Поселившись в Шарлоттсвиле, он всегда держался особняком, никто не знал его так хорошо, чтобы вступить с ним в разговор. И, начав осуществлять задуманное, он не подъезжал и близко ни к магазину, ни к дому. Но теперь, поняв, что Управление разыскивает его всерьез, он не станет больше подвергать себя ненужному риску. Конечно, он не запаникует и не уедет тотчас же из Шарлоттсвиля. Но не станет больше совершать дневных поездок в город, не изменив свою внешность, а если и будет туда ездить, то только для того, чтобы подготовить очередное похищение и определить место, куда потом привезти тело, ибо он не собирался отказываться от своего замысла.
Однако в первоначальное уравнение он не вписал Калли, очень опасного противника, который хорошо его знал и, как он помнил еще по Москве, играл по своим собственным правилам. Придется переменить тактику. И изменить составленный план. Сперва он поедет в Нью-Йорк и завершит там все свои дела. В Брайтон-Бич для него уже приготовлен один рулон бумаги, достаточный для изготовления тридцати миллионов долларов, часть его доли, которую успели вывезти со склада еще до налета секретной службы. А у него есть клише, необходимые для напечатания денег. Покончив с этим, он вернется в свой лесной дом, чтобы похитить еще несколько сучек, прежде чем окончательно исчезнуть из Шарлоттсвиля и вынырнуть где-нибудь в другом месте. То, что Калли на свободе, делает игру еще более интересной и захватывающей. Он покажет своему бывшему куратору, кто держит поводья.
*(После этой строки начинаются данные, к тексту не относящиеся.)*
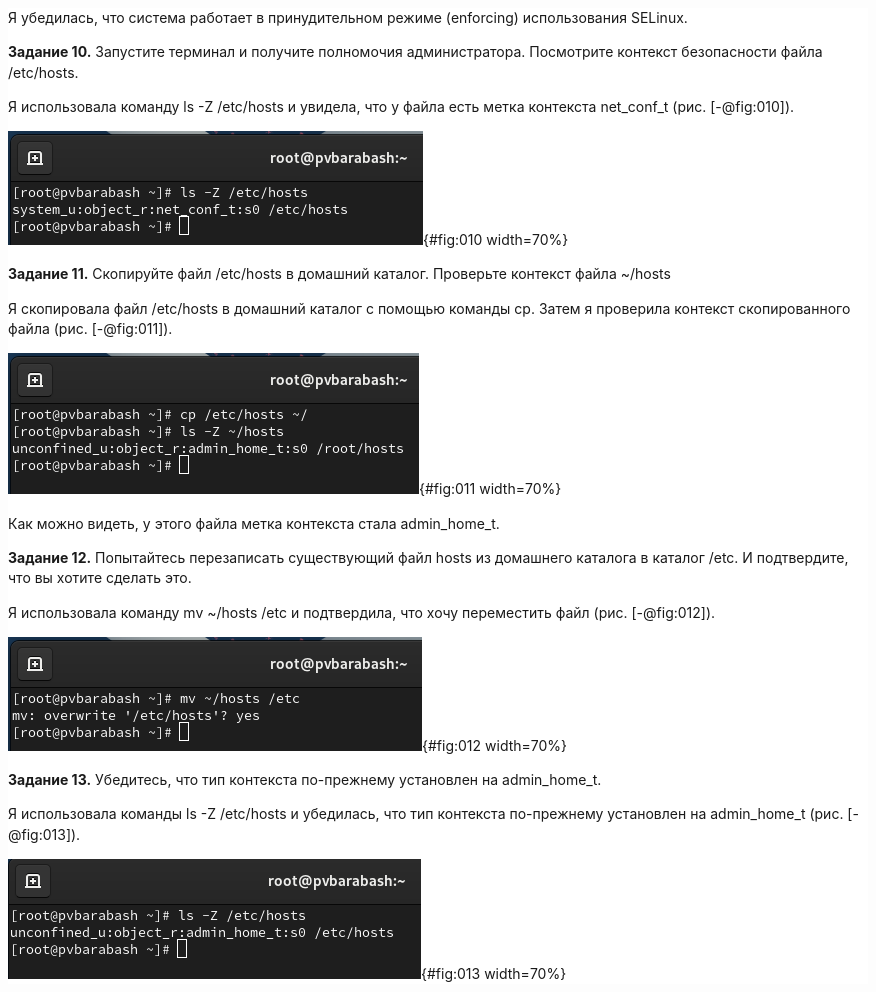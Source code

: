 Я убедилась, что система работает в принудительном режиме (enforcing) использования SELinux.

**Задание 10.** Запустите терминал и получите полномочия администратора. Посмотрите контекст безопасности файла /etc/hosts.

Я использовала команду ls -Z /etc/hosts и увидела, что у файла есть метка контекста net_conf_t (рис. [-@fig:010]).

![Просмотр контекста безопасности файла](image/fig010.png){#fig:010 width=70%}

**Задание 11.** Скопируйте файл /etc/hosts в домашний каталог. Проверьте контекст файла ~/hosts

Я скопировала файл /etc/hosts в домашний каталог с помощью команды cp. Затем я проверила контекст скопированного файла (рис. [-@fig:011]).

![Проверка контекста безопасности скопированного файла](image/fig011.png){#fig:011 width=70%}

Как можно видеть, у этого файла метка контекста стала admin_home_t.

**Задание 12.** Попытайтесь перезаписать существующий файл hosts из домашнего каталога в каталог /etc. И подтвердите, что вы хотите сделать это.

Я использовала команду mv ~/hosts /etc и подтвердила, что хочу переместить файл (рис. [-@fig:012]).

![Перемещение скопированного файла в исходную папку](image/fig012.png){#fig:012 width=70%}


**Задание 13.** Убедитесь, что тип контекста по-прежнему установлен на admin_home_t.

Я использовала команды ls -Z /etc/hosts и убедилась, что тип  контекста по-прежнему установлен на admin_home_t (рис. [-@fig:013]).

![Проверка метки контекста перемещенного файла](image/fig013.png){#fig:013 width=70%}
Но предварительно выяснит, что известно Калли и его подруге. По их действиям можно будет судить, много или мало они знают. Он видел, как они вместе выехали из кафе, и теперь следовал за их старым «поршем» на четыре машины позади. Свернув с шоссе «Ай-64», они направились на юг, по шоссе 20, ведущему в Скоттсвилль. Он еще не смог определить, какую роль играет во всем этом женщина. Возможно, она выделена из группы наблюдения для содействия Калли. Он помнил, что Калли любил работать один, без напарников. Но эта женщина – лакомый кусочек. Возможно, она нравится Калли. Ему, во всяком случае, она нравится. Ее длинные, до плеч, каштановые волосы, темно-карие глаза и необыкновенно стройная фигура привлекли его внимание в тот самый момент, когда он увидел, как она пересекает улицу, направляясь к открытому кафе. Эта женщина могла бы быть приятным дополнением к его коллекции.
Все в свое время, подумал он, пропуская один автомобиль, чтобы держаться на нужной дистанции от «порша».
* * *
– Вы все следите за ними? – спросил Грегус у члена группы наблюдения, когда тот позвонил ему из Шарлоттсвиля.
– Нет. Я видел, как он обыскал магазин и дом Малика, и когда он сел обедать с репортером, я, как вы приказали, прекратил наблюдение.
– Хорошо. Возвращайтесь сюда, – ответил Грегус, кладя трубку.
Он оставил маленький кабинет возле кухни на явочной квартире и пошел в компьютерную, где увидел занятого работой Хэка.
– Что еще удалось выяснить о Джули Хаузер?
– На десятом году работы она получила Почетную медаль полиции. Через три месяца после этого вышла в отставку с пособием по инвалидности.
– За что ей дали медаль?
– Этого я не мог выяснить. Сведений об этом в компьютерном досье нет. Должно быть, они содержатся в секретной документации.
– Какое увечье она получила?
– Та же история. В компьютере таких сведений нет. Видимо, она была ранена в том деле, за которое получила медаль. Такие награды просто так не дают... Кстати, – добавил Хэк, – наша хитрость полностью удалась. Клифтонские полицейские списали пожар в доме Калли на группу местных подростков-хулиганов.
– Хорошо, – сказал Грегус. – Сообщите мне, если что-нибудь переменится.
Грегуса заинтриговало, что Калли держится вместе с репортером; он без труда представил себе, что привело их к сближению: где-то их дороги пересеклись, выяснилось, почему она находится в Шарлоттсвиле, и Калли теперь знает или сильно подозревает, что они хотят задержать Малика не только за его участие в похищении бумаги для печатания денег.
Хаузер представляла собой потенциальную проблему, но Грегус полагал, что ее можно будет разрешить в свое время. Самое главное – Калли уже принялся за работу, а остальное второстепенное. Каковы бы ни были причины его объединения с Хаузер, Грегус знал его достаточно хорошо и был уверен, что он не нарушит требований оперативной безопасности. Возможно, сейчас он и чувствует себя оплеванным, но он человек с сильной волей и хорошо знает правила игры. Когда Калли вернется, он постарается его обласкать и все уладит.
Глава 17
Хаузер была полна решимости выжать все возможное из своей спортивной машины, ведя ее по зеркально ровной дороге. В пятый раз за последние пять минут Калли хватался за ручку двери, когда она врубала третью передачу и проходила поворот, почти не сбавляя скорости.
– Вы всегда так гоняете?
– Всегда, когда представляется возможность... Кого мы должны повидать?
– Его зовут Борис Новиков. По крайней мере его звали так три года назад. Но теперь он Джордж Спирко.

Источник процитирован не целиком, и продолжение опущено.